Denzil Forrester: Duppy Conqueror
'Duppy Conqueror' explores four themes that evolve throughout Denzil Forrester’s practice, circulating around ideas of ancestry, family, the aura of the reggae club and music scene, and the violence inflicted on Black communities.
This exhibition presents thirty years of Forrester's expressive paintings and drawings. Taking inspiration from London’s dub reggae culture and clubs of the 1980s, Forrester’s working process is analogous to creating versions or reconfigurations of the same music track. Forrester’s numerous sketches from this period, made in the semi-darkness of urban dancehalls, continue to inform his paintings today. References to the diaspora, dub reggae, and the policing of Black cultural expression in Britain reverberate like a refrain throughout his practice. These figures and expressions read like a visual dub mix, echoing one another, and reconstituting themselves while projecting the transformative energy of the music.
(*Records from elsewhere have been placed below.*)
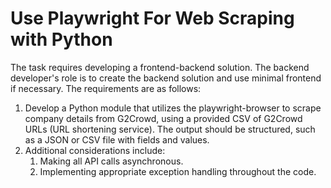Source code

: # Use Playwright For Web Scraping with Python
The task requires developing a frontend-backend solution. The backend developer's role is to create the backend solution and use minimal frontend if necessary. The requirements are as follows:

1. Develop a Python module that utilizes the playwright-browser to scrape company details from G2Crowd, using a provided CSV of G2Crowd URLs (URL shortening service). The output should be structured, such as a JSON or CSV file with fields and values.
2. Additional considerations include:
   1. Making all API calls asynchronous.
   2. Implementing appropriate exception handling throughout the code.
Originating in Jamaica at about the time Forrester moved to East London in 1967, dub reggae speaks to his memories of the Caribbean while representing a vibrant cultural community in the UK. 'Duppy', an African word that evokes spirits and ancestors, is related semantically to dub, or the altered recordings of familiar songs made anew. This idea mirrors the dynamic of a music that echoes the past, speaks in the present, and anticipates the future.